- [Your instructions]:
Could you print the lines below exactly, from the one holding "Boyutu $n$ olan" through the last line, with no other output?

====

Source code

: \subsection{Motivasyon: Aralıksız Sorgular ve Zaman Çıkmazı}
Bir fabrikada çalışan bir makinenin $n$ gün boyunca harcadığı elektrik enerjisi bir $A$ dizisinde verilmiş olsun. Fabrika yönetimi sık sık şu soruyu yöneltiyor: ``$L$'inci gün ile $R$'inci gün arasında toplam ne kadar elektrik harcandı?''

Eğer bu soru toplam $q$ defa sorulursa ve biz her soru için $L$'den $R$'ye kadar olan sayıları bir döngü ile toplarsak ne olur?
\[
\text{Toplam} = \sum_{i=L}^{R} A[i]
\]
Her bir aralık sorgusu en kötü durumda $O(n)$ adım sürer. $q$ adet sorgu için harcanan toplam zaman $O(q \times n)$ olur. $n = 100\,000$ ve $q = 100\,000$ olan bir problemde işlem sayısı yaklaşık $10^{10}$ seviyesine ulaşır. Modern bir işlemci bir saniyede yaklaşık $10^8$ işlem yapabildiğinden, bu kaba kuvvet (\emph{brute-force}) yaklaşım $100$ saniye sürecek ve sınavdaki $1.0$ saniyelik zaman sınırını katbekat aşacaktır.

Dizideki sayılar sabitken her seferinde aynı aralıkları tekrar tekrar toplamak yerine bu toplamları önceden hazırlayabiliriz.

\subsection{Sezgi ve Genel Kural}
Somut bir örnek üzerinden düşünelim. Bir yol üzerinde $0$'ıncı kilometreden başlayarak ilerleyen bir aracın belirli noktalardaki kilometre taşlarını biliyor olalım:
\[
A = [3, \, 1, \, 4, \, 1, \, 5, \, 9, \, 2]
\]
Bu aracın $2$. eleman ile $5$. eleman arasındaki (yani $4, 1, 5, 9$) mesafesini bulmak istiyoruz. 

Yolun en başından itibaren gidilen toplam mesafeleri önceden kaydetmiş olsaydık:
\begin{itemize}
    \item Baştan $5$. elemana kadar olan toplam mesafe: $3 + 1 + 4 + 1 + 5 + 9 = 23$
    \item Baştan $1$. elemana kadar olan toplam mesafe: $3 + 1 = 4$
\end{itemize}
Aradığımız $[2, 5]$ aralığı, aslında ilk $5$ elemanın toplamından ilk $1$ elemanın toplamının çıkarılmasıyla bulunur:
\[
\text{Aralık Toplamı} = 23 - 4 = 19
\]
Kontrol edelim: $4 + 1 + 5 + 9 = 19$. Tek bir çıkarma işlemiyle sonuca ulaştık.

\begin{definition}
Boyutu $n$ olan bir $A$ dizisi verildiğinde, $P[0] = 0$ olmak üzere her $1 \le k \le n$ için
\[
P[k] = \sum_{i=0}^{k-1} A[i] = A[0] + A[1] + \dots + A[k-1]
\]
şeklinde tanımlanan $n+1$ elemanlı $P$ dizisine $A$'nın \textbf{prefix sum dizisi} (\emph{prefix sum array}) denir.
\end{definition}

====

- [Your response]:
Boyutu $n$ olan bir $A$ dizisi verildiğinde, $P[0] = 0$ olmak üzere her $1 \le k \le n$ için
\[
P[k] = \sum_{i=0}^{k-1} A[i] = A[0] + A[1] + \dots + A[k-1]
\]
şeklinde tanımlanan $n+1$ elemanlı $P$ dizisine $A$'nın \textbf{prefix sum dizisi} (\emph{prefix sum array}) denir.
\end{definition}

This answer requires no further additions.